▶ [What you are asked to do] Going from the top of the data below, give again each line through the one containing "brand's primary colors.", both ends kept.

******************************

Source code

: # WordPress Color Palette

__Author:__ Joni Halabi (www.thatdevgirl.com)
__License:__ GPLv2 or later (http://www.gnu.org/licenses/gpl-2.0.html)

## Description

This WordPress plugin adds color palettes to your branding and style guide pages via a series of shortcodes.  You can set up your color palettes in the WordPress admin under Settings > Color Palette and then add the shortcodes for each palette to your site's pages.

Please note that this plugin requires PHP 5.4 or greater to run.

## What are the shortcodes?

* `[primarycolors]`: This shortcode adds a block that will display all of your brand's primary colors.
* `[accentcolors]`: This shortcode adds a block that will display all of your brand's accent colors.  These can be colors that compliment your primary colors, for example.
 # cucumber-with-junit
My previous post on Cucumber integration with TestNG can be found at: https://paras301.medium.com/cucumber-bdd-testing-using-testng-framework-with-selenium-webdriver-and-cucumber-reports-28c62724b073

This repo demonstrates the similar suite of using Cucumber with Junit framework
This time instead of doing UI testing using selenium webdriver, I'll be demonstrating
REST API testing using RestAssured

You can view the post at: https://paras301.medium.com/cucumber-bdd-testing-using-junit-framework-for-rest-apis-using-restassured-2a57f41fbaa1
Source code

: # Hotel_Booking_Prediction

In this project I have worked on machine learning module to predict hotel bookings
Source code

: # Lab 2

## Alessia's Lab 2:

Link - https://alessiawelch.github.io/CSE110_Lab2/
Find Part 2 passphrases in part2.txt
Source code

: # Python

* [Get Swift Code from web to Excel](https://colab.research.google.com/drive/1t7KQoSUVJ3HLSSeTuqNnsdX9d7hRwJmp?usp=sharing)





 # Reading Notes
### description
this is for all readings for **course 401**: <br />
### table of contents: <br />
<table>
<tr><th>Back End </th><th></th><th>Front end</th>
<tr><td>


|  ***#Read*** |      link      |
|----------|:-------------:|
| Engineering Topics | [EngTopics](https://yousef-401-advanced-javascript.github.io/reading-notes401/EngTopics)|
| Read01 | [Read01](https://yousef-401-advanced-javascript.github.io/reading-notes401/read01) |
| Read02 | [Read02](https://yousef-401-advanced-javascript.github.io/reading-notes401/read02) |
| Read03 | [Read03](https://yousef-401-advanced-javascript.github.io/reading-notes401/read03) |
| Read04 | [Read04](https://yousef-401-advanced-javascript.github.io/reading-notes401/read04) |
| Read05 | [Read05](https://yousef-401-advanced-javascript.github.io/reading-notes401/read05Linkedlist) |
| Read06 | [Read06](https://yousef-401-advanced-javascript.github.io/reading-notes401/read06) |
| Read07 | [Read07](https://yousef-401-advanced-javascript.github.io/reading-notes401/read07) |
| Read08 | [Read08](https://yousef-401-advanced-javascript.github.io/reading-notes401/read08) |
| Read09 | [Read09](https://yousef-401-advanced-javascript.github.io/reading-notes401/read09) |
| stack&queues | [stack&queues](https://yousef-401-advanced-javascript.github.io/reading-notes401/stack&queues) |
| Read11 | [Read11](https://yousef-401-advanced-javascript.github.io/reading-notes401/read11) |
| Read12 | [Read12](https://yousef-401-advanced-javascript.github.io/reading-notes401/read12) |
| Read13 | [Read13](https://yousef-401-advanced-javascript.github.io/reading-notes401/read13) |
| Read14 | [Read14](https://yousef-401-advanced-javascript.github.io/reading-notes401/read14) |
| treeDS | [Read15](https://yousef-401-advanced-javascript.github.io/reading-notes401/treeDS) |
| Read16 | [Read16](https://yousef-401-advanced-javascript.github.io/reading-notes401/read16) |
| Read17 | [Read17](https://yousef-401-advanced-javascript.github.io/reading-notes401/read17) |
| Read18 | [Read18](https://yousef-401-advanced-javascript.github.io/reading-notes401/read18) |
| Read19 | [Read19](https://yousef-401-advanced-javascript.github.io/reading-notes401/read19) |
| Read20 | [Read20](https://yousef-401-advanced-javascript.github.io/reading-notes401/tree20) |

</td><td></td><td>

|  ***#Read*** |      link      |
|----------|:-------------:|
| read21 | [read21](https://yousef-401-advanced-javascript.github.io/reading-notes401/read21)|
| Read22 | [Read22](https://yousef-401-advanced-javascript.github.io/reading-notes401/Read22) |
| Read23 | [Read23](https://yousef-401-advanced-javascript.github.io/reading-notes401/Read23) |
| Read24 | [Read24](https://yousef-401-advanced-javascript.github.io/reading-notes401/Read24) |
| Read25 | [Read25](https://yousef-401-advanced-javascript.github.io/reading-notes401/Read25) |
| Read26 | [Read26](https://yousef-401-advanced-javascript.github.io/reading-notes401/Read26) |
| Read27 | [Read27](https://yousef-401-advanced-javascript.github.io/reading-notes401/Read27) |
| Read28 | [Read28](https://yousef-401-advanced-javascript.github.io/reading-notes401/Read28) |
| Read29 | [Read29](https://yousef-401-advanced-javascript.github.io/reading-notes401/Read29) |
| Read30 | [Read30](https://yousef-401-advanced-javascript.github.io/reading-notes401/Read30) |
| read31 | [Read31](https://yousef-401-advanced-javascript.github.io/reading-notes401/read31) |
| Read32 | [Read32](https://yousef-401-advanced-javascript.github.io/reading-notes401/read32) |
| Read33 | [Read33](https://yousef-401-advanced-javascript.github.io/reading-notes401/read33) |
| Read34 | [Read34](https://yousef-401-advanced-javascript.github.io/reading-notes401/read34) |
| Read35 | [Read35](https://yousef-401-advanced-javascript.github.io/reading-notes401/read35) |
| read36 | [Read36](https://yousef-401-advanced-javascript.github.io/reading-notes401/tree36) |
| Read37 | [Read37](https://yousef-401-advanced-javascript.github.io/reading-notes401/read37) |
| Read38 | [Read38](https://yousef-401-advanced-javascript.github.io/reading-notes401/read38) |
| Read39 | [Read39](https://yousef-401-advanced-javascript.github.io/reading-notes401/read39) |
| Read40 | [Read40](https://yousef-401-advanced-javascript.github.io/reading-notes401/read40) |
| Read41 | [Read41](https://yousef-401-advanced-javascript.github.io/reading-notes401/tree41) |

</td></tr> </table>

******************************

▶ [Reply to the task]
Source code

: # WordPress Color Palette

__Author:__ Joni Halabi (www.thatdevgirl.com)
__License:__ GPLv2 or later (http://www.gnu.org/licenses/gpl-2.0.html)

## Description

This WordPress plugin adds color palettes to your branding and style guide pages via a series of shortcodes.  You can set up your color palettes in the WordPress admin under Settings > Color Palette and then add the shortcodes for each palette to your site's pages.

Please note that this plugin requires PHP 5.4 or greater to run.

## What are the shortcodes?

* `[primarycolors]`: This shortcode adds a block that will display all of your brand's primary colors.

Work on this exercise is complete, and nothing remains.